Lagi-lagi, pengusaha properti ini memberikan contoh yang dialaminya. “Saya ada contoh, mengajukan SK tapi izin pertimbangan teknis dari BPN cikal bakal SK terbit. Inilah yang harus dipotong kalau mau UU Cipta Kerja benar-benar berjalan, walaupun diberi 2 tahun untuk revisi” ungkapnya memberi masukan.

Selain itu, dirinya pun meminta agar Kementerian Investasi/BKPM selaku pemegang OSS harus bisa berdiri di barisan paling depan sebagai corong pemerintah dalam memonitor dan bersinergi dengan Kementerian Agraria dan Tata Ruang/Badan Pertanahan Nasional (ATR/BPN) dalam menjalankan UU Cipta Kerja.

“Kedua kementerian ini harus bersinergi. Kalau tidak maka jadi celah terjadinya mafia perizinan. Kasihan rakyat tiba-tiba kehilangan tanah yang menjadi miliknya oleh mafia tanah,” ujarnya.

“Padahal di UU Cipta Kerja sudah mengatur barang siapa yang memiliki tanah, maka dia boleh mengajukan izin. Saya punya tanah, saya mau bangun harus nunggu izin orang lain berakhir. Harusnya secara otomatis yang tidak punya tanah gugur. Regulasi itu harus dijalankan, bongkar itu mafia perizinan,” tegasnya.

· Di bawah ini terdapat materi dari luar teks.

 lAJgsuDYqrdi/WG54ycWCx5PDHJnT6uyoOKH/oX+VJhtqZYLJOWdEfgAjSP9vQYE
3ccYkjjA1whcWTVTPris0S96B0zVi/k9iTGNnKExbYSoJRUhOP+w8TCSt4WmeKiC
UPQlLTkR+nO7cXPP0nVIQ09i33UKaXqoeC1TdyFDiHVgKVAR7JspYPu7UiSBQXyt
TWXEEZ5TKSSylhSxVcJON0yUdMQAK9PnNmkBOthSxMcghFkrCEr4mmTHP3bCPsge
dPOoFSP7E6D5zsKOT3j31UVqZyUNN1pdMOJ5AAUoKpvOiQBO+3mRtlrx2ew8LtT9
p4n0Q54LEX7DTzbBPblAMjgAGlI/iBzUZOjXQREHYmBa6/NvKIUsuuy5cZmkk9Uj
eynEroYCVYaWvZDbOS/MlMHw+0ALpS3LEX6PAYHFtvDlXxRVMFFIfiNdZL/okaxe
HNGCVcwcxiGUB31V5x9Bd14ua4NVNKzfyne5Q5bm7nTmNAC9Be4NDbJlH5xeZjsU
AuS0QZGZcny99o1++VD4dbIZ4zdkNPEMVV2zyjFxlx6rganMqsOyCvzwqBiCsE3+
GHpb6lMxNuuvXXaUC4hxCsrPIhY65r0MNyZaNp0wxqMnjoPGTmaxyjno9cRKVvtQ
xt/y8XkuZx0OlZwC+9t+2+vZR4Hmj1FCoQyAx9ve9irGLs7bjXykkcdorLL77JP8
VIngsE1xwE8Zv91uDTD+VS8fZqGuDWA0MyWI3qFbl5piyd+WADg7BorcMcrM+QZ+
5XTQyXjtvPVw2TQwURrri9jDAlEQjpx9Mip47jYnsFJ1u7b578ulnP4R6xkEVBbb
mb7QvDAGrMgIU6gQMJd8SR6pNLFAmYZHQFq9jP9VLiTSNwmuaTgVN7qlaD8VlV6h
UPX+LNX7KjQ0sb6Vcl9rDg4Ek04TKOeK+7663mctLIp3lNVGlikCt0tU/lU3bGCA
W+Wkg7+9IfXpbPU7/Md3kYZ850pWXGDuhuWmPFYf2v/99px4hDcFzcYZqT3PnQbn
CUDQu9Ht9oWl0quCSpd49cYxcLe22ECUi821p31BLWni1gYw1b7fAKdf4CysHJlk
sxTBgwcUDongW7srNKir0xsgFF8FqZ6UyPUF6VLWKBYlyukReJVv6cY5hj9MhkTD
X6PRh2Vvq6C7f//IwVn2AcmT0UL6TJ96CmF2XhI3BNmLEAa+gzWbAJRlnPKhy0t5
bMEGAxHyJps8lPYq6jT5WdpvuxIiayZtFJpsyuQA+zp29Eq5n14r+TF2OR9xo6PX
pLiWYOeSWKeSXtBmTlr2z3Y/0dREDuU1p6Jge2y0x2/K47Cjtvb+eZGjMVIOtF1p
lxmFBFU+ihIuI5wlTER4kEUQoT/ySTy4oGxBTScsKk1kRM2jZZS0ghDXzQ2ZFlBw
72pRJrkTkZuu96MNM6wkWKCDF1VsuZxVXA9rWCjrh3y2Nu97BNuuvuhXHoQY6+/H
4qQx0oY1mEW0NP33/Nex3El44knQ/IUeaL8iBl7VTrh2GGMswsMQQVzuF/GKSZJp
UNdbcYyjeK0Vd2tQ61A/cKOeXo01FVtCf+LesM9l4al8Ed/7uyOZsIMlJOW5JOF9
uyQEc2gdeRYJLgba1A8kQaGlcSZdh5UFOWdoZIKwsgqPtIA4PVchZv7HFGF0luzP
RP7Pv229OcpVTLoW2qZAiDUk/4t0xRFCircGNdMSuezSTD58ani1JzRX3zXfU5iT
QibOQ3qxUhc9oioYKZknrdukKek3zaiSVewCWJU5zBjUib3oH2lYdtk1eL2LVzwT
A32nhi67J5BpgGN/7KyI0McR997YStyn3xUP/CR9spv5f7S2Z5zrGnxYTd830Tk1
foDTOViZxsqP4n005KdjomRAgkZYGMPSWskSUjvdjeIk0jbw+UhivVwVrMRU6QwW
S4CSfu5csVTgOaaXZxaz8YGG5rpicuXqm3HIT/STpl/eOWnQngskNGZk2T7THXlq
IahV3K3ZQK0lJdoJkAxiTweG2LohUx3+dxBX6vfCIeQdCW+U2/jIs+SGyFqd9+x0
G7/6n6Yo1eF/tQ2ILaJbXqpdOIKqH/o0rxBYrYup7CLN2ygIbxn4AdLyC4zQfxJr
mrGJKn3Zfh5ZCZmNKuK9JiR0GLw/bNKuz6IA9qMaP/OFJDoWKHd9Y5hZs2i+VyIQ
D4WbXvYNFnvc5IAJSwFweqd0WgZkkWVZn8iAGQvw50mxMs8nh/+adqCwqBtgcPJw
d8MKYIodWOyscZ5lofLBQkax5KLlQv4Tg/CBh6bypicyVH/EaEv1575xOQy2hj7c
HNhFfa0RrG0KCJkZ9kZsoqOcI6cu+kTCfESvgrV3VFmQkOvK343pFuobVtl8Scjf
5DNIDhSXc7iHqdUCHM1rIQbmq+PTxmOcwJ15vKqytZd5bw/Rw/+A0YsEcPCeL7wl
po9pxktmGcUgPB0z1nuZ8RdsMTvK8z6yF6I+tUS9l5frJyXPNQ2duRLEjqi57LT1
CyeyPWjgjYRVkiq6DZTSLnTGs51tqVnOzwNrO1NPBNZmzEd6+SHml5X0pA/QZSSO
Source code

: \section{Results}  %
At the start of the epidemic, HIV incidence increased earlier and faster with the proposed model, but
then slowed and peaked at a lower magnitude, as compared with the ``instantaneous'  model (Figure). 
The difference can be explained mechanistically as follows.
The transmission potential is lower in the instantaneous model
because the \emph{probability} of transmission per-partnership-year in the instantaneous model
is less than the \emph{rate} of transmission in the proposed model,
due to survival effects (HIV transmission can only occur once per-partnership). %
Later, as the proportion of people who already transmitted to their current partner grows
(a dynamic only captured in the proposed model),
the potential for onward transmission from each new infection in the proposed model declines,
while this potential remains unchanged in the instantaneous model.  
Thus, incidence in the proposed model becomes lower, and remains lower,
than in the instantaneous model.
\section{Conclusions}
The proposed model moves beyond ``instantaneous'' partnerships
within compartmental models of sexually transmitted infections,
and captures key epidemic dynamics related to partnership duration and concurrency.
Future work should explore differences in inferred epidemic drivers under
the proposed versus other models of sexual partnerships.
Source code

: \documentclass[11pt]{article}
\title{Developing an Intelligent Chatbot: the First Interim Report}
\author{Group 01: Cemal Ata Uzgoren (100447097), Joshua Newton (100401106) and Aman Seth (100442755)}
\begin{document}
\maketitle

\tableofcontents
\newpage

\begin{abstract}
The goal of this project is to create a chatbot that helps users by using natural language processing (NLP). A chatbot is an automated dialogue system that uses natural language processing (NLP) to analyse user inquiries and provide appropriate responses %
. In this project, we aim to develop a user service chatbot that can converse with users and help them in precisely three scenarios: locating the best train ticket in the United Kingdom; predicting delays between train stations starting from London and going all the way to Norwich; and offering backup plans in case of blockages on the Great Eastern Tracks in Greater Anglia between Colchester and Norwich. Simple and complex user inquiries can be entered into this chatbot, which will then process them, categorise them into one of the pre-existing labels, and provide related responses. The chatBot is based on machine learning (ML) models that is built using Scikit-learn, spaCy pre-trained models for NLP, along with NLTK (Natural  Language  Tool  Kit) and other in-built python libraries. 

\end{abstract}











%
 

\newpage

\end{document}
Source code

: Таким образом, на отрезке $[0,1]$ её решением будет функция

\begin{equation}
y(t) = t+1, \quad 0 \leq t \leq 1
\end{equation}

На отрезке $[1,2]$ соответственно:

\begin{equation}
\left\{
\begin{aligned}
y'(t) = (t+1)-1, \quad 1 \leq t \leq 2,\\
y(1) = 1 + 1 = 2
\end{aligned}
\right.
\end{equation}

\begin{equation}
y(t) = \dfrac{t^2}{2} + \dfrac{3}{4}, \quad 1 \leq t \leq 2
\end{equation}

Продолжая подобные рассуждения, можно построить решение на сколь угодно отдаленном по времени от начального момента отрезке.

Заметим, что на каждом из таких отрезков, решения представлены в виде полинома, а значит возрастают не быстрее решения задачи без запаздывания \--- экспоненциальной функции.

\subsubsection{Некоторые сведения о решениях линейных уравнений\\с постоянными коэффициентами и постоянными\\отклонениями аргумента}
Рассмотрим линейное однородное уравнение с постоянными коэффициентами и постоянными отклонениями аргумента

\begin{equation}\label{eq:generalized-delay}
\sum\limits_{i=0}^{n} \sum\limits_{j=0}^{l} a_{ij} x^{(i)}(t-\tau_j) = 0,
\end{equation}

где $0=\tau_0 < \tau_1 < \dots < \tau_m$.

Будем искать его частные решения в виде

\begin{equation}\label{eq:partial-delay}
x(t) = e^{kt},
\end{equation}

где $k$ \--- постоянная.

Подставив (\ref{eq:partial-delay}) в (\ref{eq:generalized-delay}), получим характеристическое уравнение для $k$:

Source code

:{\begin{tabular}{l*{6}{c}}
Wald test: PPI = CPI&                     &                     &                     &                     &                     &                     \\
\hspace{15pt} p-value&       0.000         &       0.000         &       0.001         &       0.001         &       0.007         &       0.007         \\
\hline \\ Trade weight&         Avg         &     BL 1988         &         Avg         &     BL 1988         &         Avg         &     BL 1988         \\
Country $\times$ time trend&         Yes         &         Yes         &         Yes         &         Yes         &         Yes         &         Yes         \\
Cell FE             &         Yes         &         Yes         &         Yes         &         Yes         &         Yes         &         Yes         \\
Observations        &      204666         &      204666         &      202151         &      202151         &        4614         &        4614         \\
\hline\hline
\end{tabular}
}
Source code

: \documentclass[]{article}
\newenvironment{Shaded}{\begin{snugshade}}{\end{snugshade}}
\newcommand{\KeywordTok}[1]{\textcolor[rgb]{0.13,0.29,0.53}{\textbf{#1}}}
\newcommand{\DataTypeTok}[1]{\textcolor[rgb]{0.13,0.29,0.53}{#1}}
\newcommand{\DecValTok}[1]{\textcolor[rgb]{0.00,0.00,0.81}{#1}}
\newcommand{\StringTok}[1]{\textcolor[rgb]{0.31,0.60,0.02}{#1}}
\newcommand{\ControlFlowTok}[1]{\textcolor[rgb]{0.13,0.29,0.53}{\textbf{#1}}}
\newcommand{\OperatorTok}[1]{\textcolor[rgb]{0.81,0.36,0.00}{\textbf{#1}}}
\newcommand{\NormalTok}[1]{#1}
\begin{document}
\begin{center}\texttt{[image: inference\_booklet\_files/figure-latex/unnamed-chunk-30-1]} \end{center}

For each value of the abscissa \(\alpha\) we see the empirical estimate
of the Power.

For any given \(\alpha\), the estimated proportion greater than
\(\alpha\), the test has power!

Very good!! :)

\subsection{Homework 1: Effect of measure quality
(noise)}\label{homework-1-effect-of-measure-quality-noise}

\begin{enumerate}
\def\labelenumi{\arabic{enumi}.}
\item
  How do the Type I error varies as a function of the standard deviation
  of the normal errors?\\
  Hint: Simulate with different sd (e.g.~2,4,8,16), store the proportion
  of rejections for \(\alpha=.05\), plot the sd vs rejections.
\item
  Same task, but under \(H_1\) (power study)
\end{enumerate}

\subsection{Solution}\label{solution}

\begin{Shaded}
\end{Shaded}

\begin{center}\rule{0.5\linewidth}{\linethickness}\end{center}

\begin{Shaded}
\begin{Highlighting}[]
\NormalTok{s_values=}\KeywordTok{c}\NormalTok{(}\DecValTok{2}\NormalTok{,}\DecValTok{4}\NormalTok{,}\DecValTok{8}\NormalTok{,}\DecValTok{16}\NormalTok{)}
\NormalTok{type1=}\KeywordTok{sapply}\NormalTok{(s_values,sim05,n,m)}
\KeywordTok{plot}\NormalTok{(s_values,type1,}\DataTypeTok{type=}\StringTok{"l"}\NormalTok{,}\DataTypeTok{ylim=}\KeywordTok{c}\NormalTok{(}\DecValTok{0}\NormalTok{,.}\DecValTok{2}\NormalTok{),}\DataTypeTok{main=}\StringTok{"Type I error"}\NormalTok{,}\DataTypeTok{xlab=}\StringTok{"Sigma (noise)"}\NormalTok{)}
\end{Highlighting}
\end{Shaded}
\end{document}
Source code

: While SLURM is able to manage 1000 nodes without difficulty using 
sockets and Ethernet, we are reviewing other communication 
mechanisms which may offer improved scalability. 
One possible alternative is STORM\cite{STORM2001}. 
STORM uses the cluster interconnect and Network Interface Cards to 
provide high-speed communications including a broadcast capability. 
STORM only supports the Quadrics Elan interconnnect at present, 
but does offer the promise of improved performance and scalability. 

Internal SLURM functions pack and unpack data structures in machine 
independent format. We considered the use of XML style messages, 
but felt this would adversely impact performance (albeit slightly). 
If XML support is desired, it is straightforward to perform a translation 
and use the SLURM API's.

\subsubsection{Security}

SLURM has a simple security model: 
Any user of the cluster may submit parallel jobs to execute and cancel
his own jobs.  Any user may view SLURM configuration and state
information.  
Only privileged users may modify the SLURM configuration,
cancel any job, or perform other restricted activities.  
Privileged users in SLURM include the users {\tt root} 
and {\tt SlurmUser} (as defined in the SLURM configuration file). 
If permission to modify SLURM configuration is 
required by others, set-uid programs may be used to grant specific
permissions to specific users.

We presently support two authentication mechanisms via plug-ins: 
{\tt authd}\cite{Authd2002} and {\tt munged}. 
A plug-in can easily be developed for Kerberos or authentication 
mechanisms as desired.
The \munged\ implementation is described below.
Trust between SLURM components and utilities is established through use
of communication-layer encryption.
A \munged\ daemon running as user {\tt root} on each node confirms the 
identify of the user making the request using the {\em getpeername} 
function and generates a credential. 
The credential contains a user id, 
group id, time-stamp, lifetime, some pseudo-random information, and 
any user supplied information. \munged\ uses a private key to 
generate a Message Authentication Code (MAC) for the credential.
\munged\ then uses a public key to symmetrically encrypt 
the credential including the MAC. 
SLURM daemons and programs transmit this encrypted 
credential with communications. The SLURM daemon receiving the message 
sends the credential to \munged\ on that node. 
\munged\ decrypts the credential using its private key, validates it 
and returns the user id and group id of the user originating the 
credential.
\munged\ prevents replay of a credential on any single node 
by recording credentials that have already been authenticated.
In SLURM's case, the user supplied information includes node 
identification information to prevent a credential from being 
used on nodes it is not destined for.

Dia hanya ingin, niatan pemerintah di bawah kepemimpinan Presiden Joko Widodo yang ingin membangun Indonesia dengan mendorong investasi, mempercepat transformasi ekonomi, menyelaraskan kebijakan pusat-daerah, memberi kemudahan berusaha, mengatasi masalah regulasi yang tumpang tindih, serta untuk menghilangkan ego sektoral.

“Kita lihat secara nyata saja UU Cipta Kerja dilahirkan pada saat pandemi Covid-19. Dibandingkan dengan negara-negara lain, stabilitas ekonomi kota masih jauh lebih baik. Ini dikarenakan pemerintah membangun infrastruktur yang bersinergi dengan kawasan industri sebagai daya tarik investasi asing masuk,” ujarnya.

“Investor masuk, kawasan industri tumbuh, menyerap tenaganya kerja, terjadi peningkatan pendapatan dan sekaligus menurunkan angka pengangguran serta terjadi pertumbuhan ekonomi baik di daerah maupun pusat.”

“Barang yang sudah bagus ini jangan sampai rusak oleh mafia perizinan. Bisa rusak nanti Indonesia di mata investor asing. Korbannya rakyat Indonesia juga. Ini yang harus diberantas, sesuai semangat UU Cipta Kerja,” pungkasnya. (TN)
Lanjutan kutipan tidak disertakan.